C’est déjà si important d’identifier cette colère sourde qui jaillit parfois comme un vomi, c’est si important de comprendre qu’il ne s’agit que d’une pensée, juste une soumission de l’ego à des valeurs insignifiantes, des appartenances, des influences qui se camouflent sous les certitudes personnelles, des intrusions forcenées qu’on finit par aimer parce qu’elles nous donnent forme, « je suis celui qui pense ça », toujours ce désir d’exister extérieurement, à travers les rencontres et souvent les confrontations. Cette haine qui n’est pas nous et qui nous submerge, il faut la cerner, l’encercler de notre lucidité, lui dire clairement ce qu’on pense d’elle:
« Tu n’es qu’une pensée et je peux t’effacer. Je ne suis pas toi. Tu n’es qu’un flot d’interférences issues de ce monde dans lequel je vis. Je peux te laisser un peu de place, occasionnellement mais ne crois pas que tu vas t’ancrer. La prochaine marée de silence t’emportera. »

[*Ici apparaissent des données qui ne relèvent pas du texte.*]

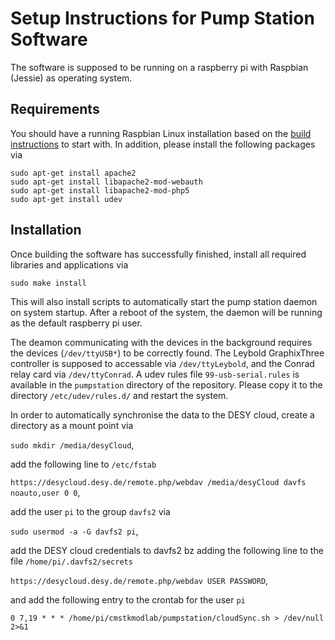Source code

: # Setup Instructions for Pump Station Software

The software is supposed to be running on a raspberry pi with Raspbian (Jessie) as operating system.

## Requirements

You should have a running Raspbian Linux installation based on the
[build instructions](../build/RaspbianLinux.md) to start with.
In addition, please install the following packages via

   `sudo apt-get install apache2`<br/>
   `sudo apt-get install libapache2-mod-webauth`<br/>
   `sudo apt-get install libapache2-mod-php5`<br/>
   `sudo apt-get install udev`</br>
   
## Installation

Once building the software has successfully finished, install all required libraries and applications via

   `sudo make install`

This will also install scripts to automatically start the pump station daemon on system startup.
After a reboot of the system, the daemon will be running as the default raspberry pi user.

The deamon communicating with the devices in the background requires the devices (`/dev/ttyUSB*`) to
be correctly found. The Leybold GraphixThree controller is supposed to accessable via `/dev/ttyLeybold`,
and the Conrad relay card via `/dev/ttyConrad`. A udev rules file `99-usb-serial.rules` is
available in the `pumpstation` directory of the repository. Please copy it to the directory
`/etc/udev/rules.d/` and restart the system.

In order to automatically synchronise the data to the DESY cloud, create a directory as a mount point
via

   `sudo mkdir /media/desyCloud`,</br>

add the following line to `/etc/fstab`

   `https://desycloud.desy.de/remote.php/webdav /media/desyCloud davfs noauto,user 0 0`,

add the user `pi` to the group `davfs2` via

   `sudo usermod -a -G davfs2 pi`,</br>

add the DESY cloud credentials to davfs2 bz adding the following line to the file `/home/pi/.davfs2/secrets`

   `https://desycloud.desy.de/remote.php/webdav USER PASSWORD`,</br>

and add the following entry to the crontab for the user `pi`

   `0 7,19 * * * /home/pi/cmstkmodlab/pumpstation/cloudSync.sh > /dev/null 2>&1`
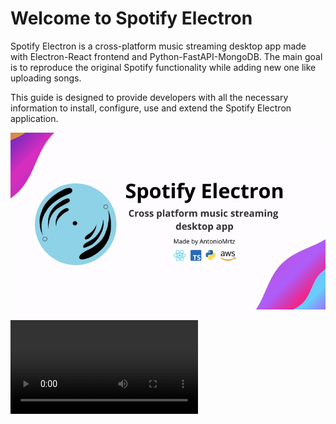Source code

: # Welcome to Spotify Electron

Spotify Electron is a cross-platform music streaming desktop app made with Electron-React frontend and Python-FastAPI-MongoDB. The main goal is to reproduce the original Spotify functionality while adding new one like uploading songs.

This guide is designed to provide developers with all the necessary information to install, configure, use and extend the Spotify Electron application.

![SpotifyPreview](assets/videos/SpotifyElectronReadmePreview.gif)

![type:video](assets/videos/app-walkthrough.mp4)
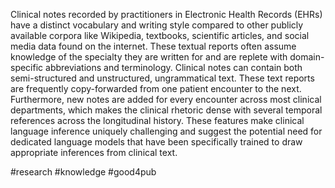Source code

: Clinical notes recorded by practitioners in Electronic Health Records (EHRs) have a distinct vocabulary and writing style compared to other publicly available corpora like Wikipedia, textbooks, scientific articles, and social media data found on the internet. These textual reports often assume knowledge of the specialty they are written for and are replete with domain-specific abbreviations and terminology. 
Clinical notes can contain both semi-structured and unstructured, ungrammatical text. These text reports are frequently copy-forwarded from one patient encounter
to the next. Furthermore, new notes are added for every encounter across most clinical departments, which makes the clinical rhetoric dense with several temporal references across the longitudinal history. 
These features make clinical language inference uniquely challenging and suggest the potential need for dedicated language models that have been specifically trained to draw appropriate inferences from clinical text.

#research  #knowledge  #good4pub 
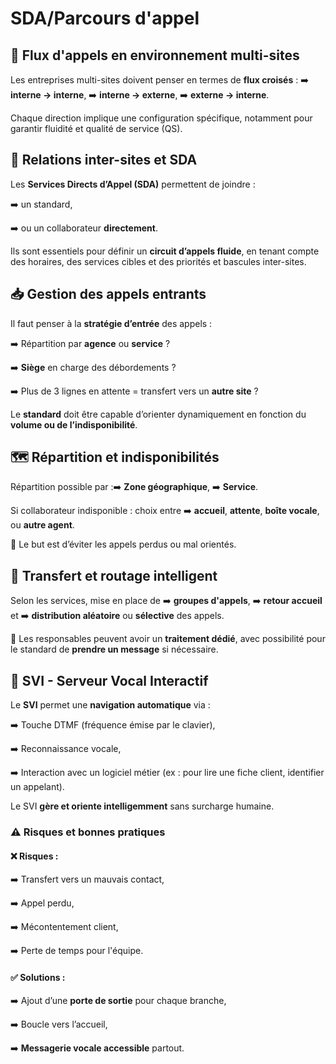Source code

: # SDA/Parcours d'appel

## 🏢 **Flux d'appels en environnement multi-sites**

Les entreprises multi-sites doivent penser en termes de **flux croisés** : ➡️ **interne → interne**, ➡️ **interne → externe**, ➡️ **externe → interne**.

Chaque direction implique une configuration spécifique, notamment pour garantir fluidité et qualité de service (QS).



## 🔗 **Relations inter-sites et SDA**

Les **Services Directs d’Appel (SDA)** permettent de joindre :

➡️ un standard,

➡️ ou un collaborateur **directement**.

Ils sont essentiels pour définir un **circuit d’appels fluide**, en tenant compte des horaires, des services cibles et des priorités et bascules inter-sites.



## 📥 **Gestion des appels entrants**

Il faut penser à la **stratégie d’entrée** des appels :

➡️ Répartition par **agence** ou **service** ?

➡️ **Siège** en charge des débordements ?

➡️ Plus de 3 lignes en attente = transfert vers un **autre site** ?

Le **standard** doit être capable d’orienter dynamiquement en fonction du **volume ou de l’indisponibilité**.



## 🗺️ **Répartition et indisponibilités**

Répartition possible par :➡️ **Zone géographique**, ➡️ **Service**.

Si collaborateur indisponible : choix entre ➡️ **accueil**, **attente**, **boîte vocale**, ou **autre agent**.

🎯 Le but est d’éviter les appels perdus ou mal orientés.



## 🔄 **Transfert et routage intelligent**

Selon les services, mise en place de ➡️ **groupes d'appels**, ➡️ **retour accueil** et ➡️ **distribution aléatoire** ou **sélective** des appels.

👤 Les responsables peuvent avoir un **traitement dédié**, avec possibilité pour le standard de **prendre un message** si nécessaire.



## 🤖 **SVI - Serveur Vocal Interactif**

Le **SVI** permet une **navigation automatique** via :

➡️ Touche DTMF (fréquence émise par le clavier),

➡️ Reconnaissance vocale,

➡️ Interaction avec un logiciel métier (ex : pour lire une fiche client, identifier un appelant).

Le SVI **gère et oriente intelligemment** sans surcharge humaine.

### ⚠️ **Risques et bonnes pratiques**

#### ❌ Risques :

➡️ Transfert vers un mauvais contact,

➡️ Appel perdu,

➡️ Mécontentement client,

➡️ Perte de temps pour l'équipe.

#### ✅ Solutions :

➡️ Ajout d’une **porte de sortie** pour chaque branche,

➡️ Boucle vers l’accueil,

➡️ **Messagerie vocale accessible** partout.

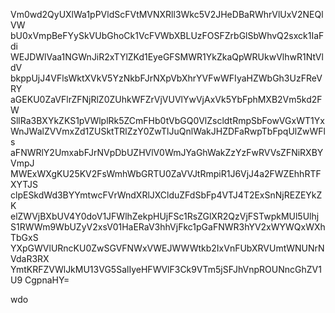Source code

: Vm0wd2QyUXlWa1pPVldScFVtMVNXRll3Wkc5V2JHeDBaRWhrVlUxV2NEQlVW
bU0xVmpBeFYySkVUbGhoCk1VcFVWbXBLUzFOSFZrbGlSbWhvQ2sxck1IaFdi
WEJDWlVaa1NGWnJiR2xTYlZKd1EyeGFSMWR1YkZkaQpWRUkwVlhwR1NtVldV
bkppUjJ4VFlsWktXVkV5YzNkbFJrNXpVbXhrYVFwWFIyaHZWbGh3UzFReVRY
aGEKU0ZaVFlrZFNjRlZ0ZUhkWFZrVjVUVlYwVjAxVk5YbFphMXB2Vm5kd2FW
SllRa3BXYkZKS1pVWlplRk5ZCmFHb0tVbGQ0VlZscldtRmpSbFowVGxWT1Yx
WnJWalZVVmxZd1ZUSktTRlZzY0ZwTlJuQnlWakJHZDFaRwpTbFpqUlZwWFls
aFNWRlY2UmxabFJrNVpDbUZHVlV0WmJYaGhWakZzYzFwRVVsZFNiRXBYVmpJ
MWExWXgKU25KV2FsWmhWbGRTU0ZaVVJtRmpiR1J6VjJ4a2FWZEhhRTFXYTJS
clpESkdWd3BYYmtwcFVrWndXRlJXClduZFdSbFp4VTJ4T2ExSnNjREZEYkZK
elZWVjBXbUV4Y0doV1JFWlhZekpHUjFSc1RsZGlXR2QzVjFSTwpkMUl5Ulhj
S1RWWm9WbUZyV2xsV01HaERaV3hhVjFkc1pGaFNWR3hYV2xWYWQxWXhTbGxS
YXpGWVlURncKU0ZwSGVFNWxVWEJWWWtkb2IxVnFUbXRVUmtWNUNrNVdaR3RX
YmtKRFZVWlJkMU13VG5SalIyeHFWVlF3Ck9VTm5jSFJhVnpROUNncGhZV1U9
CgpnaHY=

wdo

Et le Soi reprendra sa place.
Swami Prajnanpad écrivait: « La plaque photographique prend, le miroir accueille mais ne prend pas. »
Les évènements produisent des émotions et des interprétations (par le mental). C’est plus ou moins intense selon notre état d’esprit du moment mais également en fonction de tout ce que l’on transporte.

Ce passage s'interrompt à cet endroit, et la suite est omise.